Stepping back from the noise, perhaps this is another case of bad news dominating the headlines. The tech version of the newsroom’s “if it bleeds, it leads” would be “the IPO market is broken” and “IPOs say market is poised for plunge.” But are these stories a pattern, or are we making one? Softbank has been throwing billions around. Son, its founder and CEO, has an inconsistent track record.

The rise and sudden fall of WeWork may say more about Son and Neumann and the vulnerability of private tech investors to the Steve Jobs-bad boy digital disruptor image than about public markets per se. The other IPOs misfires are worth noting, but they may be less a sign of public market trouble than a warning about private market exuberance or desperate needs for a cash exit. Given how smug venture investors can be about their ability to gauge value compared with public markets, it might be healthy for them to recognize that private markets are as susceptible to bubbles and group think as public markets.

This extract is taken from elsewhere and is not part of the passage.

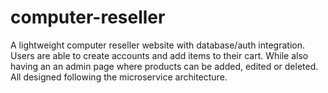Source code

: # computer-reseller
A lightweight computer reseller website with database/auth integration. Users are able to create accounts and add items to their cart. While also having an an admin page where products can be added, edited or deleted. All designed following the microservice architecture.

In fact, looked at more broadly, the public markets—and tech IPOs—have done rather well this year, at least until the past few weeks. Zoom and Pinterest both had wildly successful debuts and are trading well above their initial price, as are Beyond Meat and Crowdstrike, now at the center of President Trump’s conspiracy theories surrounding servers, Russia, Ukraine, and the 2016 election.

What we have, then, is a story line that is more “tech is dead, long live tech” than one of “the end is near.” That doesn’t mean that all is well in public markets, only that these stories of IPO overreach do not in themselves point to systemic problems. It would be so nice if financial markets offered reliable tea leaves, but that would spoil all the fun.